Records from a data source:
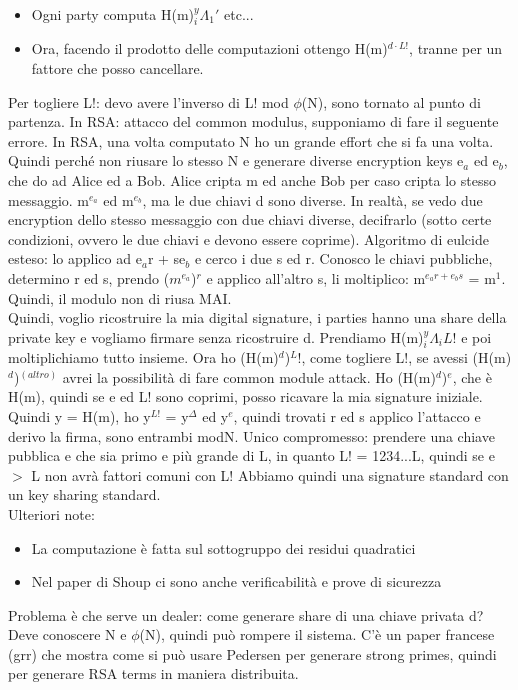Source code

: \documentclass[16px]{article}
\begin{document}
\begin{itemize}
\item Ogni party computa H(m)$^y_i\Lambda_1'$ etc...
\item Ora, facendo il prodotto delle computazioni ottengo H(m)$^{d\cdot L!}$, tranne per un fattore che posso cancellare.
\end{itemize}
Per togliere L!: devo avere l'inverso di L! mod $\phi$(N), sono tornato al punto di partenza. In RSA: attacco del common modulus, supponiamo di fare il seguente errore. In RSA, una volta computato N ho un grande effort che si fa una volta. Quindi perché non riusare lo stesso N e generare diverse encryption keys e$_a$ ed e$_b$, che do ad Alice ed a Bob. Alice cripta m ed anche Bob per caso cripta lo stesso messaggio. m$^{e_a}$ ed m$^{e_b}$, ma le due chiavi d sono diverse. In realtà, se vedo due encryption dello stesso messaggio con due chiavi diverse, decifrarlo (sotto certe condizioni, ovvero le due chiavi e devono essere coprime). Algoritmo di eulcide esteso: lo applico ad e$_a$r + se$_b$ e cerco i due s ed r. Conosco le chiavi pubbliche, determino r ed s, prendo ($m^{e_a}$)$^r$ e applico all'altro s, li moltiplico: m$^{e_ar + e_bs}$ = m$^1$. Quindi, il modulo non di riusa MAI.\\ Quindi, voglio ricostruire la mia digital signature, i parties hanno una share della private key e vogliamo firmare senza ricostruire d. Prendiamo H(m)$^y_i\Lambda_iL!$ e poi moltiplichiamo tutto insieme. Ora ho (H(m)$^d$)$^L!$, come togliere L!, se avessi (H(m)$^d$)$^(altro)$ avrei la possibilità di fare common module attack. Ho (H(m)$^d$)$^e$, che è H(m), quindi se e ed L! sono coprimi, posso ricavare la mia signature iniziale. Quindi y = H(m), ho y$^{L!}$ = y$^{\Delta}$ ed y$^e$, quindi trovati r ed s applico l'attacco e derivo la firma, sono entrambi modN. Unico compromesso: prendere una chiave pubblica e che sia primo e più grande di L, in quanto L! = 1234...L, quindi se e $>$ L non avrà fattori comuni con L! Abbiamo quindi una signature standard con un key sharing standard.\\ Ulteriori note:
\begin{itemize}
\item La computazione è fatta sul sottogruppo dei residui quadratici
\item Nel paper di Shoup ci sono anche verificabilità e prove di sicurezza
\end{itemize}
Problema è che serve un dealer: come generare share di una chiave privata d? Deve conoscere N e $\phi$(N), quindi può rompere il sistema. C'è un paper francese (grr) che mostra come si può usare Pedersen per generare strong primes, quindi per generare RSA terms in maniera distribuita.
\end{document}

▶ **Instructions to follow**:
I'd like the entries above repeated exactly, but without any of their pictures.

▶ **Written solution**:
Source code

: \documentclass[16px]{article}
\begin{document}
\begin{itemize}
\item Ogni party computa H(m)$^y_i\Lambda_1'$ etc...
\item Ora, facendo il prodotto delle computazioni ottengo H(m)$^{d\cdot L!}$, tranne per un fattore che posso cancellare.
\end{itemize}
Per togliere L!: devo avere l'inverso di L! mod $\phi$(N), sono tornato al punto di partenza. In RSA: attacco del common modulus, supponiamo di fare il seguente errore. In RSA, una volta computato N ho un grande effort che si fa una volta. Quindi perché non riusare lo stesso N e generare diverse encryption keys e$_a$ ed e$_b$, che do ad Alice ed a Bob. Alice cripta m ed anche Bob per caso cripta lo stesso messaggio. m$^{e_a}$ ed m$^{e_b}$, ma le due chiavi d sono diverse. In realtà, se vedo due encryption dello stesso messaggio con due chiavi diverse, decifrarlo (sotto certe condizioni, ovvero le due chiavi e devono essere coprime). Algoritmo di eulcide esteso: lo applico ad e$_a$r + se$_b$ e cerco i due s ed r. Conosco le chiavi pubbliche, determino r ed s, prendo ($m^{e_a}$)$^r$ e applico all'altro s, li moltiplico: m$^{e_ar + e_bs}$ = m$^1$. Quindi, il modulo non di riusa MAI.\\ Quindi, voglio ricostruire la mia digital signature, i parties hanno una share della private key e vogliamo firmare senza ricostruire d. Prendiamo H(m)$^y_i\Lambda_iL!$ e poi moltiplichiamo tutto insieme. Ora ho (H(m)$^d$)$^L!$, come togliere L!, se avessi (H(m)$^d$)$^(altro)$ avrei la possibilità di fare common module attack. Ho (H(m)$^d$)$^e$, che è H(m), quindi se e ed L! sono coprimi, posso ricavare la mia signature iniziale. Quindi y = H(m), ho y$^{L!}$ = y$^{\Delta}$ ed y$^e$, quindi trovati r ed s applico l'attacco e derivo la firma, sono entrambi modN. Unico compromesso: prendere una chiave pubblica e che sia primo e più grande di L, in quanto L! = 1234...L, quindi se e $>$ L non avrà fattori comuni con L! Abbiamo quindi una signature standard con un key sharing standard.\\ Ulteriori note:
\begin{itemize}
\item La computazione è fatta sul sottogruppo dei residui quadratici
\item Nel paper di Shoup ci sono anche verificabilità e prove di sicurezza
\end{itemize}
Problema è che serve un dealer: come generare share di una chiave privata d? Deve conoscere N e $\phi$(N), quindi può rompere il sistema. C'è un paper francese (grr) che mostra come si può usare Pedersen per generare strong primes, quindi per generare RSA terms in maniera distribuita.
\end{document}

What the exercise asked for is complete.